▸ Requirement:
Give back only the lines in the records below from the one with "When Rider first" to the one with "with this repository.", both inclusive, word for word.

▸ Recorded data:
■ ■ ■ ■ ■
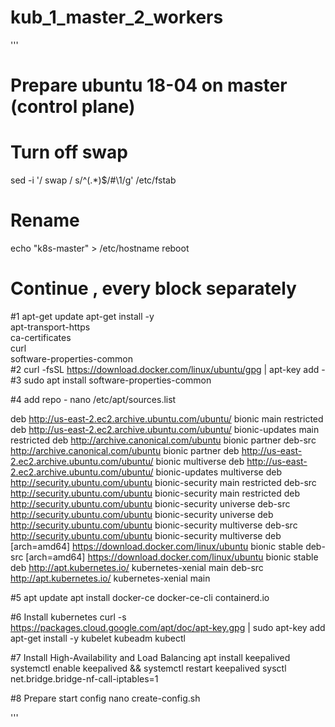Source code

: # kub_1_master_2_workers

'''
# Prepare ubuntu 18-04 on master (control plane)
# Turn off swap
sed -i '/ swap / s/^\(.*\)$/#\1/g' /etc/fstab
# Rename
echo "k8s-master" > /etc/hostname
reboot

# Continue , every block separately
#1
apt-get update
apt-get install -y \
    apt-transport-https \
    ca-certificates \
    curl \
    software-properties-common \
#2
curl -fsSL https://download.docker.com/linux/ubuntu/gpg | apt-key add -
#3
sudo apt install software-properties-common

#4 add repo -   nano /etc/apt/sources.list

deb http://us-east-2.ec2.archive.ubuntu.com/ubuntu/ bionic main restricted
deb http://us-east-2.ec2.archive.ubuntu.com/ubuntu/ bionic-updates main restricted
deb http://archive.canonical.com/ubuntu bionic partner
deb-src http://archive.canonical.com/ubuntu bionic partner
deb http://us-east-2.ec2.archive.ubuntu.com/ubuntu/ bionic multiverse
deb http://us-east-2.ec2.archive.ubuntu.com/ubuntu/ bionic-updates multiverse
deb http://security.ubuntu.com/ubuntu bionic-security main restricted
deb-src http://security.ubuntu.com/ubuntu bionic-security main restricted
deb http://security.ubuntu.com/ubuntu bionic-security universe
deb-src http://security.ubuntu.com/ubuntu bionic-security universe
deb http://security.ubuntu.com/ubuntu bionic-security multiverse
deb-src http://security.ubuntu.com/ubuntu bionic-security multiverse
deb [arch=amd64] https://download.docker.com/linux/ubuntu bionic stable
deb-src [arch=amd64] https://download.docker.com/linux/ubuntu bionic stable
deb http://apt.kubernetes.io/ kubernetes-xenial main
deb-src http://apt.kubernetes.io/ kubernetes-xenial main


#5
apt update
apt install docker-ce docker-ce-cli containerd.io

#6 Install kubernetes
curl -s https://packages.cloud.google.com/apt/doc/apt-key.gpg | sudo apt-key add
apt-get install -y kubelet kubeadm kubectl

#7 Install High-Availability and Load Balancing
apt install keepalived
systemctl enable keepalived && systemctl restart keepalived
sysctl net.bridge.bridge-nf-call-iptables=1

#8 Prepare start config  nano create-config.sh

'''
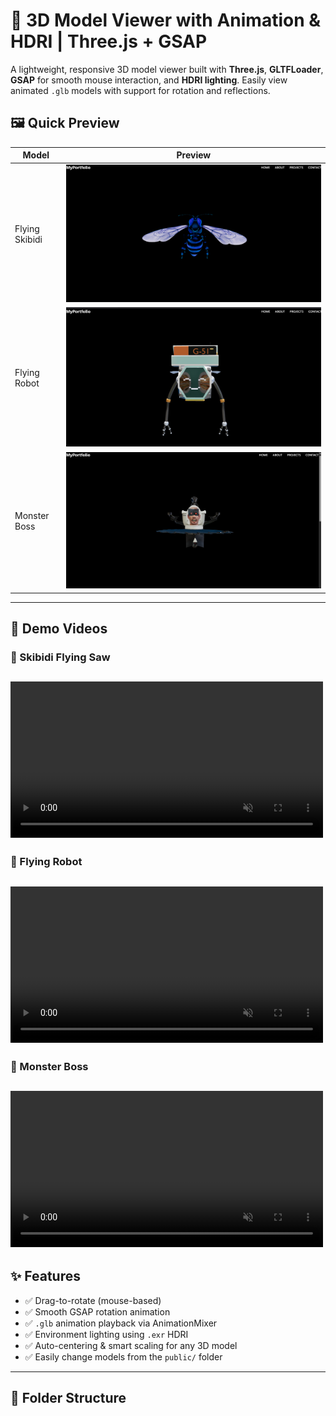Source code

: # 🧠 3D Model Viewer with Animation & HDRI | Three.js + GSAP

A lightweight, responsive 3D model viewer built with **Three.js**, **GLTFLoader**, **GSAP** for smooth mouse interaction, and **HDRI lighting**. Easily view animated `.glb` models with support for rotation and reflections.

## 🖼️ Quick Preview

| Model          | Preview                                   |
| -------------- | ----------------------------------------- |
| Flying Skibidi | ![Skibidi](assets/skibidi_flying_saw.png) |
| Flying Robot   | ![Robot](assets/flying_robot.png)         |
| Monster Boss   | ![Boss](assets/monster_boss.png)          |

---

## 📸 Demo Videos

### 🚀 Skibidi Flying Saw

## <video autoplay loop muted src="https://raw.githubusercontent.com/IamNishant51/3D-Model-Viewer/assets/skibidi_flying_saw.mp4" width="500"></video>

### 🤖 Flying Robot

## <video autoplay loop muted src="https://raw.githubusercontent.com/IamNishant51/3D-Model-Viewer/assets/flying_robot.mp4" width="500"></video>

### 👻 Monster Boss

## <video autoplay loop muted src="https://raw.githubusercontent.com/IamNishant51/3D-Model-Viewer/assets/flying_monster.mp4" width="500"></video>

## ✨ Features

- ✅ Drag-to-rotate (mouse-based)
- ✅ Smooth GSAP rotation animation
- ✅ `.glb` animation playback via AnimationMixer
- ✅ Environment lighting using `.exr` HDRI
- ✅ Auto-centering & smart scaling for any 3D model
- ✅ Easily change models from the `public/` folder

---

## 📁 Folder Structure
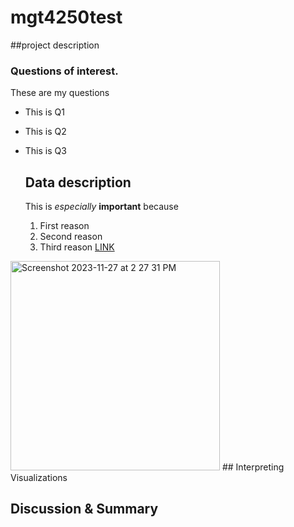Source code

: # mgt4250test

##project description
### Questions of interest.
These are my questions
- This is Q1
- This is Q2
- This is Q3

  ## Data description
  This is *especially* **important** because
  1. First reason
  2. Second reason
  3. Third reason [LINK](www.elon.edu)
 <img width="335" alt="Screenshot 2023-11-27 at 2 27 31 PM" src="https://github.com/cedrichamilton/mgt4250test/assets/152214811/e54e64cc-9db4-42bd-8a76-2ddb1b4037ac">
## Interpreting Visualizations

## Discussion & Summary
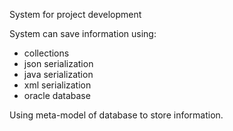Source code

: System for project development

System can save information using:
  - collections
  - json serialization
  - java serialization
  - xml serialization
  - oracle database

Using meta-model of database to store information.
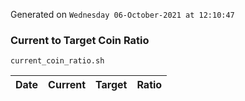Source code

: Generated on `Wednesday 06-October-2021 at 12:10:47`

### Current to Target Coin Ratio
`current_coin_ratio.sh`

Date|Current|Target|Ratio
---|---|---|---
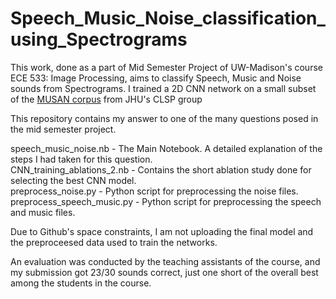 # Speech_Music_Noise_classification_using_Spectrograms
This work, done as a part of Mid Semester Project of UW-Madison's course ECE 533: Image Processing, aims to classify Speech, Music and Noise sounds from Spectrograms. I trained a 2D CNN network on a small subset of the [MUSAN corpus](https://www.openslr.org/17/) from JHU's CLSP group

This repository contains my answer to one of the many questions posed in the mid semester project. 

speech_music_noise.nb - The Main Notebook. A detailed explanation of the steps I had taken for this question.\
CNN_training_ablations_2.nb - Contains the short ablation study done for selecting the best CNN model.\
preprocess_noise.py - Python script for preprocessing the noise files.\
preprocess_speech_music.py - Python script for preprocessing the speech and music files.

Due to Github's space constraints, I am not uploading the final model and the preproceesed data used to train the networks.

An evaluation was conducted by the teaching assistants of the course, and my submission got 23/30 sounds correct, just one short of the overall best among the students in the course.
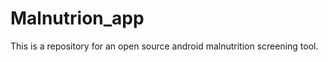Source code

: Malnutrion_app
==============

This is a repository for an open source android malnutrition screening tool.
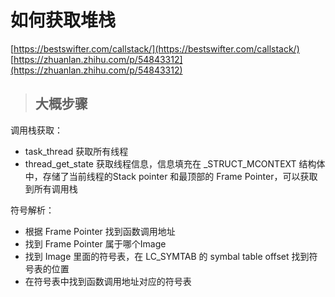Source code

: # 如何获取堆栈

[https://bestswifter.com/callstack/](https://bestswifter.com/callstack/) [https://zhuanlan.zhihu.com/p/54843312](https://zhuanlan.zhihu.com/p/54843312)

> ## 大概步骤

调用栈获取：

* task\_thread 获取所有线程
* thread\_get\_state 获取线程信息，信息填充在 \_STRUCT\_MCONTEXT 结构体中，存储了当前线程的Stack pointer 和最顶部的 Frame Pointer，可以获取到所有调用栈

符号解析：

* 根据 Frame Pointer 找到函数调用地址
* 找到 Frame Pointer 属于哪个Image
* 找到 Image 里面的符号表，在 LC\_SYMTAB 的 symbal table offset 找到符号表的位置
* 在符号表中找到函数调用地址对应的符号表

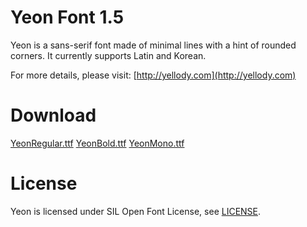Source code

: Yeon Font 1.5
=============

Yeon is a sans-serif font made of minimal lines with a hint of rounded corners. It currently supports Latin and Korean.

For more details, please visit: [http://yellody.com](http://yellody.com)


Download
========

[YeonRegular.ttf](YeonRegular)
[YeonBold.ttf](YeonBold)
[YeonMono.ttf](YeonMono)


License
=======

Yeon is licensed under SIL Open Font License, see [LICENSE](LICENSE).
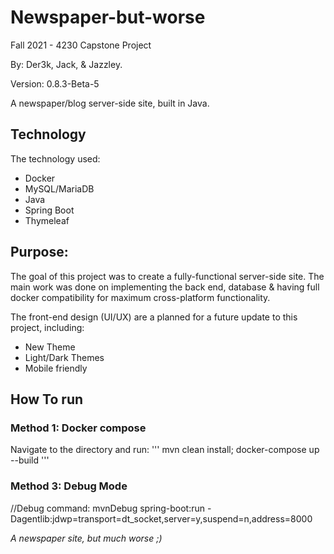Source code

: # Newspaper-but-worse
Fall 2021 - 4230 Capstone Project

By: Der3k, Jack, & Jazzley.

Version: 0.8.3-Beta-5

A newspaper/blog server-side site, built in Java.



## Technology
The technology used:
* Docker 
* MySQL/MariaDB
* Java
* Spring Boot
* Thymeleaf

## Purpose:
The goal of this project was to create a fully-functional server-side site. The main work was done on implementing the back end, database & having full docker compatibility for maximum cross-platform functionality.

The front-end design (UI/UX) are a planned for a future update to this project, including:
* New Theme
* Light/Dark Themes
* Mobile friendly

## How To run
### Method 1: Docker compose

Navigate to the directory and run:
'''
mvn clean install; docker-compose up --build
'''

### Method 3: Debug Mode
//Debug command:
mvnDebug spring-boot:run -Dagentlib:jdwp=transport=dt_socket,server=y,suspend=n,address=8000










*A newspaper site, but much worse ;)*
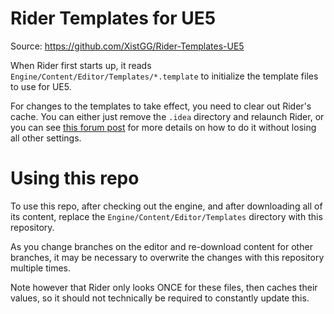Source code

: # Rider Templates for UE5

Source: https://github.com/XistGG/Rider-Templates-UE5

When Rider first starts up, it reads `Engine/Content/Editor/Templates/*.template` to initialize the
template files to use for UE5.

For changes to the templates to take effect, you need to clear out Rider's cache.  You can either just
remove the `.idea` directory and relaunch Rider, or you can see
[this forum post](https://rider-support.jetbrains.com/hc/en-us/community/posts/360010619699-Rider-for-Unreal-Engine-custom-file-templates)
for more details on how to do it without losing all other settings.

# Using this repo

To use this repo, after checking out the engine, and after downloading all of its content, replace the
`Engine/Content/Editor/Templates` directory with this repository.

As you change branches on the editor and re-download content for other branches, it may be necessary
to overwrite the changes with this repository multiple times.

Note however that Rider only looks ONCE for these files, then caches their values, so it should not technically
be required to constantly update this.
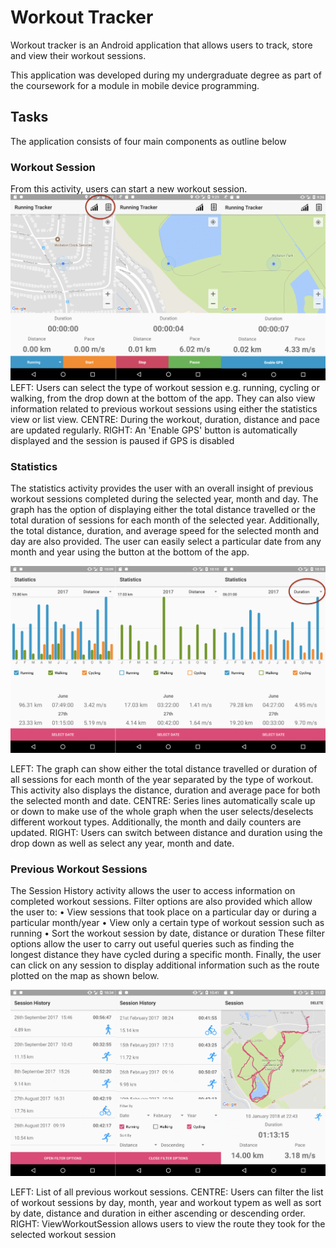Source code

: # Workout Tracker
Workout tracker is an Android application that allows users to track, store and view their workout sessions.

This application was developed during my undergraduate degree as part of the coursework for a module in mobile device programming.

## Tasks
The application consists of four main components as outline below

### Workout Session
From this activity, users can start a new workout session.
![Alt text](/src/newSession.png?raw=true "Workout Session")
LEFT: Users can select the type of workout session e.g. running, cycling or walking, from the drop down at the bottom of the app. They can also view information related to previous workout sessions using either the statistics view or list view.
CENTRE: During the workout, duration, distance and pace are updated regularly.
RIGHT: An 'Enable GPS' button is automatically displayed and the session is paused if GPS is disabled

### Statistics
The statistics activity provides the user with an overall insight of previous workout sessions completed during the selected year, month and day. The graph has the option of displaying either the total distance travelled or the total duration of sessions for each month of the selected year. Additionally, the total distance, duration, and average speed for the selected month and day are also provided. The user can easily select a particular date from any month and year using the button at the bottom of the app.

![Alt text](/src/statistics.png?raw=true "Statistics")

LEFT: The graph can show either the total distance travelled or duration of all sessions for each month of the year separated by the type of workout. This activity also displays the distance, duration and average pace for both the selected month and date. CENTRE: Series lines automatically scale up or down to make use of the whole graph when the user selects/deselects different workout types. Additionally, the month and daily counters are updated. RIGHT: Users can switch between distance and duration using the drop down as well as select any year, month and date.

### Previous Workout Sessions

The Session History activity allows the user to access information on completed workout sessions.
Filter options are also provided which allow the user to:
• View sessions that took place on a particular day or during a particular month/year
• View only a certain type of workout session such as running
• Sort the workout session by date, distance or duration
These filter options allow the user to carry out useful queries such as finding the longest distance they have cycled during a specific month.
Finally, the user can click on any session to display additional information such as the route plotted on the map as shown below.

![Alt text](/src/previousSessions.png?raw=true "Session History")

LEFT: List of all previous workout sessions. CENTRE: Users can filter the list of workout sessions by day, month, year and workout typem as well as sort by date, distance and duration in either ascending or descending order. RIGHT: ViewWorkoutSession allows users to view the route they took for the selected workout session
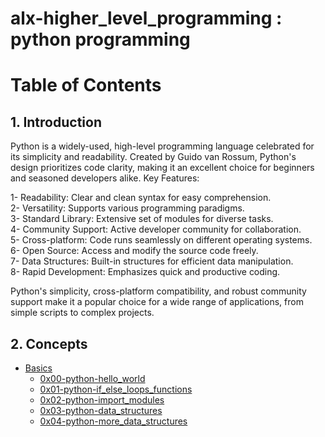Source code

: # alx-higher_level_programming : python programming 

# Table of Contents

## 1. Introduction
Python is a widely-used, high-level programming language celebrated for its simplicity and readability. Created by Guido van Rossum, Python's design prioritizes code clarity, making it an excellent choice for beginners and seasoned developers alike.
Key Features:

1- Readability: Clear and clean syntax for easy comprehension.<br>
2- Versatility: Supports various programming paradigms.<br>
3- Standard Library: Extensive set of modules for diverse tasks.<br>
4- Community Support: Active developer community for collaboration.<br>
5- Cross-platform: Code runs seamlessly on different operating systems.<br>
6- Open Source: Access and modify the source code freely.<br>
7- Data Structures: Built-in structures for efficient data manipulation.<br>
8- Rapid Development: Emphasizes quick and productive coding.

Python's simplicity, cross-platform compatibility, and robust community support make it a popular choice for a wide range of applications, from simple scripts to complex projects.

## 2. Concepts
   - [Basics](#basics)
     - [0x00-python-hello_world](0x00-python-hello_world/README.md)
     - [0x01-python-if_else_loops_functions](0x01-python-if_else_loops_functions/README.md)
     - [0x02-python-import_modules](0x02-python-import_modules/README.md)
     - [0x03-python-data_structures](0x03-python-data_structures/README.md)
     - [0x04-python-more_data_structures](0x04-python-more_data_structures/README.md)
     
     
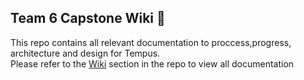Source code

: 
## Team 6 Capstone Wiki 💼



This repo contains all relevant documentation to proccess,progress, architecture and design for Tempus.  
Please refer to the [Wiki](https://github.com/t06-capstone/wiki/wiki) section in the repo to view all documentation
■ ■ ■ ■ ■
▸ Output below:
When Rider first starts up, it reads `Engine/Content/Editor/Templates/*.template` to initialize the
template files to use for UE5.

For changes to the templates to take effect, you need to clear out Rider's cache.  You can either just
remove the `.idea` directory and relaunch Rider, or you can see
[this forum post](https://rider-support.jetbrains.com/hc/en-us/community/posts/360010619699-Rider-for-Unreal-Engine-custom-file-templates)
for more details on how to do it without losing all other settings.

# Using this repo

To use this repo, after checking out the engine, and after downloading all of its content, replace the
`Engine/Content/Editor/Templates` directory with this repository.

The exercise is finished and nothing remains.